> _Information supplied_
::::

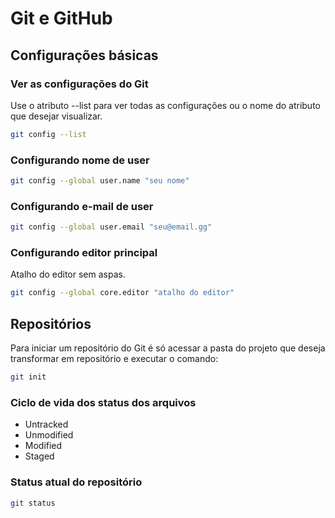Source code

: # Git e GitHub

## Configurações básicas

### Ver as configurações do Git

Use o atributo --list para ver todas as configurações ou o nome do atributo que desejar visualizar.

```bash
git config --list
```

### Configurando nome de user 

```bash
git config --global user.name "seu nome"
```

### Configurando e-mail de user

```bash
git config --global user.email "seu@email.gg"
```

### Configurando editor principal

Atalho do editor sem aspas.

```bash
git config --global core.editor "atalho do editor"
```

## Repositórios

Para iniciar um repositório do Git é só acessar a pasta do projeto que deseja transformar em repositório e executar o comando:

```bash
git init
```

### Ciclo de vida dos status dos arquivos

- Untracked
- Unmodified
- Modified
- Staged

### Status atual do repositório

```bash
git status
```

::::

> _Task to carry out_
Where a line of the records has the string "user", copy that line.

> _Answer section_
### Configurando nome de user 
git config --global user.name "seu nome"
### Configurando e-mail de user
git config --global user.email "seu@email.gg"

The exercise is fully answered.